START Data in this exercise

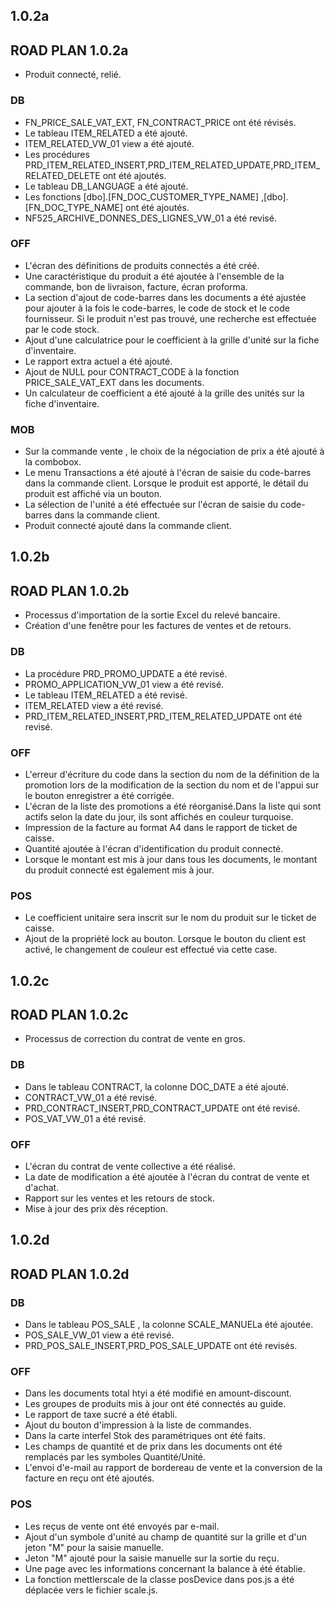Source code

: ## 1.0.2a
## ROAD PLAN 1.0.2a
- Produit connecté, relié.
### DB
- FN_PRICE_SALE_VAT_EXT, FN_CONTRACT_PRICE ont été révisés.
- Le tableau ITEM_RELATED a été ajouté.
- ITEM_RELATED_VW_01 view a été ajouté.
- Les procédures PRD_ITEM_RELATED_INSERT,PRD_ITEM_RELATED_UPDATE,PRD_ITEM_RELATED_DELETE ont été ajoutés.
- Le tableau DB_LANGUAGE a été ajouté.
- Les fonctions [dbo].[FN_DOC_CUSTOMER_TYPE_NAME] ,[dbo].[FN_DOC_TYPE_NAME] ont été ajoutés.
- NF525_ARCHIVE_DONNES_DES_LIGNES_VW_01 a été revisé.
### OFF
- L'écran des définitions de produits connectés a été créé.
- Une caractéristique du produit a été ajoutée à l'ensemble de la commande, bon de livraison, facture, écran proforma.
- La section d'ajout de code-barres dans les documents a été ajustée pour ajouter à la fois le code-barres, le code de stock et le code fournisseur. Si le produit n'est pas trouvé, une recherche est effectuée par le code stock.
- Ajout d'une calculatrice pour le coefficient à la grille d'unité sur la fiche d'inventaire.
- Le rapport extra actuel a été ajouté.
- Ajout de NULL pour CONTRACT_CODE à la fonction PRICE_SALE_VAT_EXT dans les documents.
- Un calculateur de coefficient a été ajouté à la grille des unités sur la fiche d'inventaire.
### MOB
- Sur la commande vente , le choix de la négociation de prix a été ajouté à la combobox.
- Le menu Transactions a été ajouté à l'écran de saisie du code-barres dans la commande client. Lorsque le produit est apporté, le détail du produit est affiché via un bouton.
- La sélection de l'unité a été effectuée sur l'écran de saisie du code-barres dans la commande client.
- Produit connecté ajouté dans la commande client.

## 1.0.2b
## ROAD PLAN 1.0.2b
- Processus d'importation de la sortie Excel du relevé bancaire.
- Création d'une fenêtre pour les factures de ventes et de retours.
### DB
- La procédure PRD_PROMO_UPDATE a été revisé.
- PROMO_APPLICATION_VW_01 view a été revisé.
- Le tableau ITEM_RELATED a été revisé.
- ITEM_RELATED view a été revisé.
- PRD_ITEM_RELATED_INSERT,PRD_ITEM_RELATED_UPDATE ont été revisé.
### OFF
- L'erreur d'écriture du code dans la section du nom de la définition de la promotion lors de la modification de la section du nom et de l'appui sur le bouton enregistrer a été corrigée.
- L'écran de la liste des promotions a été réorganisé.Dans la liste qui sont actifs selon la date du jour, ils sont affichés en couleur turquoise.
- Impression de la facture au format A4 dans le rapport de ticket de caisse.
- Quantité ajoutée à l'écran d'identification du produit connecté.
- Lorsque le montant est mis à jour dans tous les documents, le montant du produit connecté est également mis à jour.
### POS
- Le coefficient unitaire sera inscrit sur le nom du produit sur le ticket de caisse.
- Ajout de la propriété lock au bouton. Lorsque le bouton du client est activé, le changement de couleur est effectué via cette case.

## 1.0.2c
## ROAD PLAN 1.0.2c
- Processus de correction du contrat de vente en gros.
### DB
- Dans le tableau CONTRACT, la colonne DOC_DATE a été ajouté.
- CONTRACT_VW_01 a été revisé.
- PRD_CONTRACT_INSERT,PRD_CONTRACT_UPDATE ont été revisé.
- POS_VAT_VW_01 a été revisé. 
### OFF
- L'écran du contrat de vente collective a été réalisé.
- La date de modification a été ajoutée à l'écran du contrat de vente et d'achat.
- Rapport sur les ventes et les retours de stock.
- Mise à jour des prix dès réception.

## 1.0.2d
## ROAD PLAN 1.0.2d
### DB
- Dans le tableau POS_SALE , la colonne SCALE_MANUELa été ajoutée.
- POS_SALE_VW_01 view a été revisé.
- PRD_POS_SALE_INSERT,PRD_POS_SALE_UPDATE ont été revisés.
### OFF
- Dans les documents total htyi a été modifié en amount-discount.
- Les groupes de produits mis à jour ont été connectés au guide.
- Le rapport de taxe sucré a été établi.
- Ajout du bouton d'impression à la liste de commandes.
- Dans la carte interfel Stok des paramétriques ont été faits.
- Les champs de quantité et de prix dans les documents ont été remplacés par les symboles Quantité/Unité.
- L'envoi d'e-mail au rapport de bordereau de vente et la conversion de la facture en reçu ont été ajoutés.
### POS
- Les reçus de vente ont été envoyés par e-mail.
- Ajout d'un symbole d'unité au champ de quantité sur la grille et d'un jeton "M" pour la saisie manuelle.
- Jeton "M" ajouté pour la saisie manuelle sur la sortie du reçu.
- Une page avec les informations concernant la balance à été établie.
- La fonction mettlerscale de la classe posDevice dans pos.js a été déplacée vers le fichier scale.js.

END Data in this exercise

* [Problem description]:
Only the lines above from the line containing "- Processus d'importation" through the line containing "- Processus de" should be retyped, exactly and with both ends included.

* [Answer below]:
- Processus d'importation de la sortie Excel du relevé bancaire.
- Création d'une fenêtre pour les factures de ventes et de retours.
### DB
- La procédure PRD_PROMO_UPDATE a été revisé.
- PROMO_APPLICATION_VW_01 view a été revisé.
- Le tableau ITEM_RELATED a été revisé.
- ITEM_RELATED view a été revisé.
- PRD_ITEM_RELATED_INSERT,PRD_ITEM_RELATED_UPDATE ont été revisé.
### OFF
- L'erreur d'écriture du code dans la section du nom de la définition de la promotion lors de la modification de la section du nom et de l'appui sur le bouton enregistrer a été corrigée.
- L'écran de la liste des promotions a été réorganisé.Dans la liste qui sont actifs selon la date du jour, ils sont affichés en couleur turquoise.
- Impression de la facture au format A4 dans le rapport de ticket de caisse.
- Quantité ajoutée à l'écran d'identification du produit connecté.
- Lorsque le montant est mis à jour dans tous les documents, le montant du produit connecté est également mis à jour.
### POS
- Le coefficient unitaire sera inscrit sur le nom du produit sur le ticket de caisse.
- Ajout de la propriété lock au bouton. Lorsque le bouton du client est activé, le changement de couleur est effectué via cette case.

## 1.0.2c
## ROAD PLAN 1.0.2c
- Processus de correction du contrat de vente en gros.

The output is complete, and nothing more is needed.